In Lancaster County, Pa., a farmer says harvest was fast and yields were great. “Corn yield was 200 bu./acre and double-crop soybeans, after wheat, was 55 bu./acre.”
The early harvest was also easy on the pocketbook, in terms of drying costs. An Eaton County, Mich., farmer says he had only 2 loads with a drying charge and saved $12,000 in drying charges.
More Time for Field TLC
This fast-paced harvest has allowed some to catch up on tillage and fertilizer applications, which went undone last year.
A farmer from Lone Elm, Mo., says since harvest went so well, they have had time to complete fall tillage and to plant 420 acres of winter wheat.
In Trempealeau County, Wis., a farmer reports harvest went very smooth and yields were excellent.
“This was the best year we have ever had, we even got all of our fall tillage, what little we do, done early this year, put some time into ripping some low areas and tried busting a little swamp ground on some field edges,” says a Trempealeau County, Wis., farmer.

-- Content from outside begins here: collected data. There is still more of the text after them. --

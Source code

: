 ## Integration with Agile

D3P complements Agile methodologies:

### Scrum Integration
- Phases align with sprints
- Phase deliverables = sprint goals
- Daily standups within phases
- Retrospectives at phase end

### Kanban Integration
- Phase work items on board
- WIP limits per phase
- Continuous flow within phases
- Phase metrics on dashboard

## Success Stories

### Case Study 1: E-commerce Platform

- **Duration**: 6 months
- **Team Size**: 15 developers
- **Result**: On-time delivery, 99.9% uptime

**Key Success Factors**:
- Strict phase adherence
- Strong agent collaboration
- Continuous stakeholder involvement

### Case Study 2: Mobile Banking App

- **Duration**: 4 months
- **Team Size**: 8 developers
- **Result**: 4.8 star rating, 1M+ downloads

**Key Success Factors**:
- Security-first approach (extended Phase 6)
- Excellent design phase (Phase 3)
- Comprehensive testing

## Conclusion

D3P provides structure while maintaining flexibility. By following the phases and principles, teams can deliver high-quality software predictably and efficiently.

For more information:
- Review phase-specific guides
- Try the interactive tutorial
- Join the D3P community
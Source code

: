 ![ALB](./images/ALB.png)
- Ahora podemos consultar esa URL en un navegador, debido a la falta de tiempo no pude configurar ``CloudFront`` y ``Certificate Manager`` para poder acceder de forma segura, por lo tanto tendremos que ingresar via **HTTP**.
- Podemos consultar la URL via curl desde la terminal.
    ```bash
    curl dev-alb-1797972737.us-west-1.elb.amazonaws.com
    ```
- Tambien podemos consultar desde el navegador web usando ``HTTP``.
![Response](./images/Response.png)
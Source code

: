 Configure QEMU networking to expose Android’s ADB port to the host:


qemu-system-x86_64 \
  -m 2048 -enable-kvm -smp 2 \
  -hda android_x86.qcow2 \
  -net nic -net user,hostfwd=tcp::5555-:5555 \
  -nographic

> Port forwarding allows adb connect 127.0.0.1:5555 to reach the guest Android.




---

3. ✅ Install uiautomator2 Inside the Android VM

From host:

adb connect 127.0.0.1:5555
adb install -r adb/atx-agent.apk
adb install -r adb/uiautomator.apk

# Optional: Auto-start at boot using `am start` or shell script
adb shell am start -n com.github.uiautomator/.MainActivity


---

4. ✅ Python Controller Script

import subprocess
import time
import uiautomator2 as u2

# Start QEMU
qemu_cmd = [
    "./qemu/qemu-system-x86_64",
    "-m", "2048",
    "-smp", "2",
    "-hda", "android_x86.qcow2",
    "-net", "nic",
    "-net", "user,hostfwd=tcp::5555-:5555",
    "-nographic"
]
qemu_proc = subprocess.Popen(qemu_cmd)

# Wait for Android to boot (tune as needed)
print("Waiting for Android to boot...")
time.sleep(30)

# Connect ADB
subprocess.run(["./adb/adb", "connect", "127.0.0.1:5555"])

“With fertilizer taking off like a rocket, it feels good to have everything locked in for next year, even seed is booked. We hadn’t even finished beans at this point last year and now we are looking for things to do.”
A Holdingford, Minn., farmer also says he has his 2011 seed and fertilizer booked and has been able to spend more time in the field this fall. “I am just finishing up getting manure hauled out and chiseled in, only about 50 acres of fall chiseling of cornstalks left.”
An Eye on the Sky
Even with the great harvest weather, some farmers are hoping for a little more moisture.
“It is still bone dry, all chances of rain just seems to dissipate,” says an east-central Illinois farmer. “It is to dry and chunky to apply anhydrous on ground worked almost two months ago.”
In central Kentucky, a farmers reports it has also been bone dry. “We got some rain recently, but not enough to make up the difference.”